We've seen tons of cattle ranchers actually go out of business because they couldn't compete with foreign cheap meat.

Until now, the USDA allowed the U.S. label as long as products were packaged here.

Irby says that meant the four big meat packers could get away with processing cheaper food from countries with fewer health and safety rules.

They're making greater profit margins on the beef that comes from foreign countries because of the cost of production.

He expects producers to see benefits when the rule takes effect in 2026.

At the end of the day, we're certain this helps U.S. beef producers in the marketplace.

Rural America has slowly replaced jobs lost during the pandemic, but new data suggests progress has stalled.

Bea Portella has more.

"Daily Yonder" reporter Sarah Malott says rural America has gotten back much of what it lost, but federal data shows job growth slowed at the end of last year.

Rural America lost 90,000 jobs between December of 2019 and December of 2023.

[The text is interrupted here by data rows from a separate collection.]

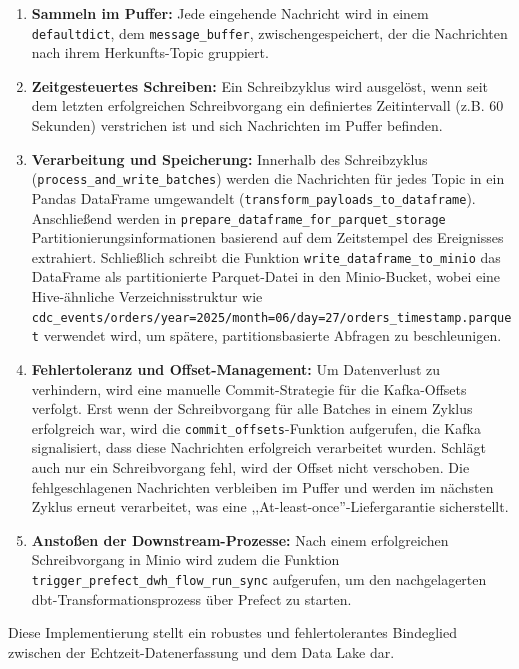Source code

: \documentclass[
    12pt,               
    a4paper,        
    ngerman            
]{scrartcl}
\begin{document}
\begin{enumerate}
    \item \textbf{Sammeln im Puffer:} Jede eingehende Nachricht wird in einem \texttt{defaultdict}, dem \texttt{message\_buffer}, zwischengespeichert, der die Nachrichten nach ihrem Herkunfts-Topic gruppiert.
    
    \item \textbf{Zeitgesteuertes Schreiben:} Ein Schreibzyklus wird ausgelöst, wenn seit dem letzten erfolgreichen Schreibvorgang ein definiertes Zeitintervall (z.B. 60 Sekunden) verstrichen ist und sich Nachrichten im Puffer befinden.
    
    \item \textbf{Verarbeitung und Speicherung:} Innerhalb des Schreibzyklus (\texttt{process\_and\_write\_batches}) werden die Nachrichten für jedes Topic in ein Pandas DataFrame umgewandelt (\texttt{transform\_payloads\_to\_dataframe}). Anschließend werden in \texttt{prepare\_dataframe\_for\_parquet\_storage} Partitionierungsinformationen basierend auf dem Zeitstempel des Ereignisses extrahiert. Schließlich schreibt die Funktion \texttt{write\_dataframe\_to\_minio} das DataFrame als partitionierte Parquet-Datei in den Minio-Bucket, wobei eine Hive-ähnliche Verzeichnisstruktur wie \texttt{cdc\_events/orders/year=2025/month=06/day=27/orders\_timestamp.parquet} verwendet wird, um spätere, partitionsbasierte Abfragen zu beschleunigen.
    
    \item \textbf{Fehlertoleranz und Offset-Management:} Um Datenverlust zu verhindern, wird eine manuelle Commit-Strategie für die Kafka-Offsets verfolgt. Erst wenn der Schreibvorgang für alle Batches in einem Zyklus erfolgreich war, wird die \texttt{commit\_offsets}-Funktion aufgerufen, die Kafka signalisiert, dass diese Nachrichten erfolgreich verarbeitet wurden. Schlägt auch nur ein Schreibvorgang fehl, wird der Offset nicht verschoben. Die fehlgeschlagenen Nachrichten verbleiben im Puffer und werden im nächsten Zyklus erneut verarbeitet, was eine ,,At-least-once''-Liefergarantie sicherstellt.
    
    \item \textbf{Anstoßen der Downstream-Prozesse:} Nach einem erfolgreichen Schreibvorgang in Minio wird zudem die Funktion \texttt{trigger\_prefect\_dwh\_flow\_run\_sync} aufgerufen, um den nachgelagerten dbt-Transformationsprozess über Prefect zu starten.
\end{enumerate}

Diese Implementierung stellt ein robustes und fehlertolerantes Bindeglied zwischen der Echtzeit-Datenerfassung und dem Data Lake dar.
\end{document}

That's less than a percent decline, but when you compare it to how metro places are recovering, it does show that rural America is slightly behind.

Over the same four years, Malott says metro counties saw a small bump, but she says rural counties dependent on government, manufacturing, or agriculture struggled to reach pre-pandemic levels, except in tourism.

Those rural places that are dependent on tourism economies, they gained employment.

They're behaving more like metro places.

I'm Bea Portella.

A rite of passage for young people often means moving away from their hometown, which can strip rural communities of their best and brightest.

But a University of Minnesota researcher found many are coming back, with some rural communities bucking the brain drain.

The trend I call the brain gain really picked up in the '90s and filled up almost every vacant home in rural America.

Then Winchester found three decades ago, folks often over 35 began moving home to rural areas.

He says the trend has slowed some because rural housing stock is often largely filled by long-term homeowners retiring in place.

Our homes are filled with a larger proportion of older people relative to the urban environment, so we are aging.

Minnesota's Otter Tail County is marketing to newcomers and schedules social events once they get there.

Winchester says that can help as new folks eventually step in to lead the community. (upbeat music) For the Daily Yonder and Public News Service, I'm Roz Brown.